Elle avait besoin d’agir, d’être dans la réalité des choses pour chasser l’idée de son esprit. L’idée qui la hantait du matin au soir depuis des années – l’idée selon laquelle nul ne peut rien changer à rien. On ne peut rien réparer. Rien mélanger. Rien tamiser ni clouer ni balayer. On est condamné à ressasser les mêmes pensées, encore et encore. Sans pouvoir les modifier. Hormis avec un peu d’engrais, un coup de râteau ou de sécateur de temps en temps.
Janice avait dévorait le livre en une semaine. Puis elle était retournée voir le vieil homme et lui avait annoncé qu’elle voulait devenir écrivain. Il avait souri.
- Formidable! C’est grâce à Dickens?
- Oui. Grâce à Dickens.
- Et tu raconteras quoi, dans ton premier livre?”
Elle avait commencé à l’écrire, dans sa tête ou sur des bouts de papier qu’elle mettait dans un vieux classeur rangé dans le tiroir de son bureau. Tout nourrissait son inspiration: le ciel, les chansons qu’elle aimait, les silhouettes qu’elle dessinait dans le sable à la plage du sémaphore, les histoires qu’elle inventait pour Anna et Gavin, les accords que son père plaquait sur les cordes de son ukulélé [...]

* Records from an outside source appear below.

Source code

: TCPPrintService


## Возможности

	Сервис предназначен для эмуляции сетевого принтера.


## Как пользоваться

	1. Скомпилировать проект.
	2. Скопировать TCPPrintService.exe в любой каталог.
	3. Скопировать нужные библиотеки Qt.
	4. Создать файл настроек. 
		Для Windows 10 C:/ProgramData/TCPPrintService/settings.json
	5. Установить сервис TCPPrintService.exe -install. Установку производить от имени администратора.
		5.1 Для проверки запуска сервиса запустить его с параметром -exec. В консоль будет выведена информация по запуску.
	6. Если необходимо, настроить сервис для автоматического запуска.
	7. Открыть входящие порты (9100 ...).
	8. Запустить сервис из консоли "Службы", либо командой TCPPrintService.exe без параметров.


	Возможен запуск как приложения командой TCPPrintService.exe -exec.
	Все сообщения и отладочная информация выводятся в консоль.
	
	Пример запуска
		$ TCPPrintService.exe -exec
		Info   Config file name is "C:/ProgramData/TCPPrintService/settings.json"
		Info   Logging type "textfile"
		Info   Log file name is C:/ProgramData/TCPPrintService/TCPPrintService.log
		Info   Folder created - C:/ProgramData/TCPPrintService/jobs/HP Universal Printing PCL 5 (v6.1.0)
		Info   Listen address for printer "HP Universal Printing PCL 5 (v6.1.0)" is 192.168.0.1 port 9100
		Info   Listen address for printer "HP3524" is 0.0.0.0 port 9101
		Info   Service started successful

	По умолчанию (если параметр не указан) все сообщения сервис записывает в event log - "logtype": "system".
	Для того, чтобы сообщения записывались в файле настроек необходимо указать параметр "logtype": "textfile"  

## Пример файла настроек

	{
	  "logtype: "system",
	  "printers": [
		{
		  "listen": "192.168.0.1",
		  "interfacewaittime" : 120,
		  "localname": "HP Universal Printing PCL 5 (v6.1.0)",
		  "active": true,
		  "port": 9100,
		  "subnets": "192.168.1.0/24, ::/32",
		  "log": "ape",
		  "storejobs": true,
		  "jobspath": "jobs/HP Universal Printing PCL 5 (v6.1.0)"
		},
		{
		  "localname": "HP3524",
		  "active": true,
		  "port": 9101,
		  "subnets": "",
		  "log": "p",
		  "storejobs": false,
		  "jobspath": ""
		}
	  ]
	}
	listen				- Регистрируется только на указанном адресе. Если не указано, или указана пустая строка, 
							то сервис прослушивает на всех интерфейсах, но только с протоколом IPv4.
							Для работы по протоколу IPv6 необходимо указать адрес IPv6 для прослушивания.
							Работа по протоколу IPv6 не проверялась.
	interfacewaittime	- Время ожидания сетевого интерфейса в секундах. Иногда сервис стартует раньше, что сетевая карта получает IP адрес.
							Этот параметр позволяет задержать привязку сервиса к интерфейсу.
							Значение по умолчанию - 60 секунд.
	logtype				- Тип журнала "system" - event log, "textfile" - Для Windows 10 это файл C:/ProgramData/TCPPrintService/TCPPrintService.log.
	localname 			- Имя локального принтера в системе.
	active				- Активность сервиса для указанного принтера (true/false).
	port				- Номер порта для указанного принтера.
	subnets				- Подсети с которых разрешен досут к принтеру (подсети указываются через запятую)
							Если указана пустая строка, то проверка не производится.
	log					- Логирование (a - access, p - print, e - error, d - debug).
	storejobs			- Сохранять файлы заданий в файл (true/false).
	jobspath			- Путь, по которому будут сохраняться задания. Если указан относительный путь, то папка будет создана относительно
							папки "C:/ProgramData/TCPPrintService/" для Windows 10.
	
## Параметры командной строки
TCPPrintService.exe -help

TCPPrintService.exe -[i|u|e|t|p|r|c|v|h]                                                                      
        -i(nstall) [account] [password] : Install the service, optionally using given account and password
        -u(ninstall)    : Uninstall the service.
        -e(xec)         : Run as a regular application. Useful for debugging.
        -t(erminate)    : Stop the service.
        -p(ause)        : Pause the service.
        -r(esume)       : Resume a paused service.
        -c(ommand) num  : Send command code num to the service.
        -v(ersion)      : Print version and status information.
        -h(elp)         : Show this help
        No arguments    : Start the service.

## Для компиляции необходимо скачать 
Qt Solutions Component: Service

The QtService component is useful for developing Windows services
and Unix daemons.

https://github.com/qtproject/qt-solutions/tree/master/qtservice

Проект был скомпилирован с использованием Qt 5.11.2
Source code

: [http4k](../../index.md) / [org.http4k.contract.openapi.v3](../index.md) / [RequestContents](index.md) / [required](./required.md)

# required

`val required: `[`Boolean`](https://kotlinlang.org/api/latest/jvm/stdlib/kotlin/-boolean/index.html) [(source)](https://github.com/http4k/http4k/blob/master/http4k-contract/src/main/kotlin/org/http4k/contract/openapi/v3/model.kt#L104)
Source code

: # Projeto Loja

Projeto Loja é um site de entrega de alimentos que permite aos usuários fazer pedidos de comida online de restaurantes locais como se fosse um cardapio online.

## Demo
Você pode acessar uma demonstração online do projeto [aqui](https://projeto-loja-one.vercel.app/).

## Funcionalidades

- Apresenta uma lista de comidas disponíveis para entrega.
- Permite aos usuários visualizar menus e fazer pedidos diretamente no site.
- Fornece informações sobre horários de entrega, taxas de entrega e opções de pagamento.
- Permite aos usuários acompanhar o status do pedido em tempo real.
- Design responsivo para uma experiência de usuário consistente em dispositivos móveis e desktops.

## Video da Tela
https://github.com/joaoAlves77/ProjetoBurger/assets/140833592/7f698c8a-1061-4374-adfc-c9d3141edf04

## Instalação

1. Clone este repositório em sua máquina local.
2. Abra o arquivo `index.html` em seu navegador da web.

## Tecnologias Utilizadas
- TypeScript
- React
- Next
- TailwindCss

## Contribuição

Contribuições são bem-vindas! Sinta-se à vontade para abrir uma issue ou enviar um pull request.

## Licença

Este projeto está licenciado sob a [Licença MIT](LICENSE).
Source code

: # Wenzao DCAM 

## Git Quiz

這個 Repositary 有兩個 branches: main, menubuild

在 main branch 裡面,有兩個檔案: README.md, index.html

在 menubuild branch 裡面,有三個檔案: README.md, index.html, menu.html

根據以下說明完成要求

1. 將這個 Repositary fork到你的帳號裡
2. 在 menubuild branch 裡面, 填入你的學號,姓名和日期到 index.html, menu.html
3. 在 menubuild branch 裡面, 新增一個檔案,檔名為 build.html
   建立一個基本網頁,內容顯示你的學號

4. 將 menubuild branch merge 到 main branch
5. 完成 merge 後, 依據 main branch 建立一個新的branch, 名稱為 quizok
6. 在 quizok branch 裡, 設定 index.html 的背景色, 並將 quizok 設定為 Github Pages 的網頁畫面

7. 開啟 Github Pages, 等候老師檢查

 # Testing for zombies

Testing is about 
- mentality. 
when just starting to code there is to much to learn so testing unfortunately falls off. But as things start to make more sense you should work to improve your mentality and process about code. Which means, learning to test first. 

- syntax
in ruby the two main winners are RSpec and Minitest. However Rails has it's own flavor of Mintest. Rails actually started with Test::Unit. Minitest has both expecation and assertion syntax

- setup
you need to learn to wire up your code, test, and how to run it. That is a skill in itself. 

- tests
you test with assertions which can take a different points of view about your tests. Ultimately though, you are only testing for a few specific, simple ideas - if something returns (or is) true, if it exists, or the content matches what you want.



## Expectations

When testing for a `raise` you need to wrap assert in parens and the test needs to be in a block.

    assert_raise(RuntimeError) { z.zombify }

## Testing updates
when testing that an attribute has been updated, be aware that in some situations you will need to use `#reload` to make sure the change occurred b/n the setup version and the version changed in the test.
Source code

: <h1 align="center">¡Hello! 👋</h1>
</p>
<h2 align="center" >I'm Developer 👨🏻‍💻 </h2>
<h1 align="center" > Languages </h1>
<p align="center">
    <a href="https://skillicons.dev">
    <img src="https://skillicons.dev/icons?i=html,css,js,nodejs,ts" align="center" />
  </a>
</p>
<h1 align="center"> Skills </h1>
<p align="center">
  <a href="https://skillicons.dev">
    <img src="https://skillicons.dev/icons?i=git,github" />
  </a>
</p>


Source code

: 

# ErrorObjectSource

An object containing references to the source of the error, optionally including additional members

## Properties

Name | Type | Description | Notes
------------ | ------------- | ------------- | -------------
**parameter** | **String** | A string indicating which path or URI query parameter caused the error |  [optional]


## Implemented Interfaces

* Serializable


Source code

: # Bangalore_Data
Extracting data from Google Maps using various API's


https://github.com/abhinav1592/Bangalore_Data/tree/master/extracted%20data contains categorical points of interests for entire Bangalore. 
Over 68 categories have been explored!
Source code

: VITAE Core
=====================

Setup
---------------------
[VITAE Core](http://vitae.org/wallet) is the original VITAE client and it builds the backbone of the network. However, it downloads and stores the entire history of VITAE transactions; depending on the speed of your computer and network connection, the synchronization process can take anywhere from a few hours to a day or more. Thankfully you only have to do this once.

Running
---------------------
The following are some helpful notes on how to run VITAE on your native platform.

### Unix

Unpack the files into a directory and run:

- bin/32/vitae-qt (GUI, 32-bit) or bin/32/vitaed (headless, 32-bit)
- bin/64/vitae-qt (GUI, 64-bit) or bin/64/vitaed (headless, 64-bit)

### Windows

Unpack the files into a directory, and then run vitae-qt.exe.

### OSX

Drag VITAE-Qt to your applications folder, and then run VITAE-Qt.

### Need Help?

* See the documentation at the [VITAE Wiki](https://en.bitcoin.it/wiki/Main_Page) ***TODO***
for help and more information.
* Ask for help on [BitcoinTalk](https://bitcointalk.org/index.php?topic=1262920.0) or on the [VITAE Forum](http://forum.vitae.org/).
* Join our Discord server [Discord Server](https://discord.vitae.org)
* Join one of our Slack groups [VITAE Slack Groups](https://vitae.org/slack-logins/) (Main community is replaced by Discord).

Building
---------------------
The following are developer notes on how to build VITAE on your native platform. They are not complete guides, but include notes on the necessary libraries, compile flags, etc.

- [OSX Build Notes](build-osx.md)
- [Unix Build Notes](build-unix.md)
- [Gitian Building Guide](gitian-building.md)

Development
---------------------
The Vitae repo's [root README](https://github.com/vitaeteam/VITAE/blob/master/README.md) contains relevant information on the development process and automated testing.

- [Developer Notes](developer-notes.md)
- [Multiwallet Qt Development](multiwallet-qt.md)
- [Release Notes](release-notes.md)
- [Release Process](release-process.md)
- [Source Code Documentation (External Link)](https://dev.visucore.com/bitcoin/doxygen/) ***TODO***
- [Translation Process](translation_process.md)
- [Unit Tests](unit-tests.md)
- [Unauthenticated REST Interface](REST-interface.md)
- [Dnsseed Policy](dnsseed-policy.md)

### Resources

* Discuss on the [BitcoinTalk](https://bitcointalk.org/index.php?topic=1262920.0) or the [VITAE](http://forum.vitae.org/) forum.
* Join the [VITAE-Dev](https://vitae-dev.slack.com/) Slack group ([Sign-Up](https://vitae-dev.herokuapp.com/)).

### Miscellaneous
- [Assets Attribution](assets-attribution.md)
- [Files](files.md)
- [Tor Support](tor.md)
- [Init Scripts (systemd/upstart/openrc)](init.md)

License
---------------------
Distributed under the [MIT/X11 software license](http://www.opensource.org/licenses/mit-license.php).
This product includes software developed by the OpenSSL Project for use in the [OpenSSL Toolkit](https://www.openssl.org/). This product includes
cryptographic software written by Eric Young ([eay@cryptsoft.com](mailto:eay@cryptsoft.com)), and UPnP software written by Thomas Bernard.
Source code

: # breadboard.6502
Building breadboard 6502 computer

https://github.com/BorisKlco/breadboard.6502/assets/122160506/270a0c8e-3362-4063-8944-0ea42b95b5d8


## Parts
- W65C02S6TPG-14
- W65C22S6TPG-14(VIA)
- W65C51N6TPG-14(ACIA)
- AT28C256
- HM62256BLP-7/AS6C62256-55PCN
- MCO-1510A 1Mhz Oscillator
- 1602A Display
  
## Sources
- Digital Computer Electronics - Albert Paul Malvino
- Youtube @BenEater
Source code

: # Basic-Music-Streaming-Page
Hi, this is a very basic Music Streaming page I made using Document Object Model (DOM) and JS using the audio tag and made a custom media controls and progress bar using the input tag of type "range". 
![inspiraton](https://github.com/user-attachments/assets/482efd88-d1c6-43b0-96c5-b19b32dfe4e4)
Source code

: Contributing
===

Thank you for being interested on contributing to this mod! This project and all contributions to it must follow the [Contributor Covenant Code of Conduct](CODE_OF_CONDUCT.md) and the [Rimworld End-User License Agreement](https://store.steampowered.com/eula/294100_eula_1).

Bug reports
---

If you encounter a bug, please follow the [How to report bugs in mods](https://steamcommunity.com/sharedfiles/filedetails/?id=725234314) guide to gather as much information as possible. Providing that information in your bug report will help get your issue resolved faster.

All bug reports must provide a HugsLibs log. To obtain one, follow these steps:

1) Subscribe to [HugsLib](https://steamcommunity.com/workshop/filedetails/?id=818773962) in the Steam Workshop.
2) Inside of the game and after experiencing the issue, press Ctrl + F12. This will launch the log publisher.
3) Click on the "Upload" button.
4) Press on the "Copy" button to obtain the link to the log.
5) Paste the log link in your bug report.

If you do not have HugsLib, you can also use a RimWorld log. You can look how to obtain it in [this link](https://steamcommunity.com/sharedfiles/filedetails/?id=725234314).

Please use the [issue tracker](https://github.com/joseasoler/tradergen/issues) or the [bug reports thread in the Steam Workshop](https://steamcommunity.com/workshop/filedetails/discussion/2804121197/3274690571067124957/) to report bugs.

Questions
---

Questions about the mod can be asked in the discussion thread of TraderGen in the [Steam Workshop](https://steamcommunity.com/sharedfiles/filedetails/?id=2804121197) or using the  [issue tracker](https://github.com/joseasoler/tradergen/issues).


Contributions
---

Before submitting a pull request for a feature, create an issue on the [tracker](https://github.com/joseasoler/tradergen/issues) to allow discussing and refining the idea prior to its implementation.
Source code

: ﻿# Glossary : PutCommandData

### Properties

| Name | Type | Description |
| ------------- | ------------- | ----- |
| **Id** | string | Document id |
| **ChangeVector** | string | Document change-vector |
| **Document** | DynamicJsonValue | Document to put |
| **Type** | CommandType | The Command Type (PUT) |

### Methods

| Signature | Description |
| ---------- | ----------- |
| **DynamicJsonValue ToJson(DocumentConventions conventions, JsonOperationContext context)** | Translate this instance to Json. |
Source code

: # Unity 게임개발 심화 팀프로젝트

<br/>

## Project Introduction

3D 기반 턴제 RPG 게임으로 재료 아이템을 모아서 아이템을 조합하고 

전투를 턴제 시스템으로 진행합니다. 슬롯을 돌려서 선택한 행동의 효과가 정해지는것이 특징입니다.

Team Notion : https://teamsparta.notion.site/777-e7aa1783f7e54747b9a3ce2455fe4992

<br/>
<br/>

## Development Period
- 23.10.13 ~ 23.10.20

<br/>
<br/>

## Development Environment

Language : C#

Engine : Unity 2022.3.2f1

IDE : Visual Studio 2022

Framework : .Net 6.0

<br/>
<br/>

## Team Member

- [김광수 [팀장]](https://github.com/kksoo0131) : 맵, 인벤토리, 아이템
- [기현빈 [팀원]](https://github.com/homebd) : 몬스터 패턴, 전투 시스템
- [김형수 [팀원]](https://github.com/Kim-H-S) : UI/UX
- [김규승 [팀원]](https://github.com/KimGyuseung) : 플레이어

Ma mère ressemblait à une matriochka, ces poupées russes qui s’emboîtent les unes dans les autres : toutes les versions d’elle-même étaient identiques, à une légère différence près – une expression, un mot, un geste ou un silence. Empilées, enfermées les unes dans les autres, elles surgissaient aux moments les plus inattendus. Une mère cachait l’autre, du matin au soir. Capable de préparer des cookies, le sourire aux lèvres, et de vous houspiller l’instant d’après.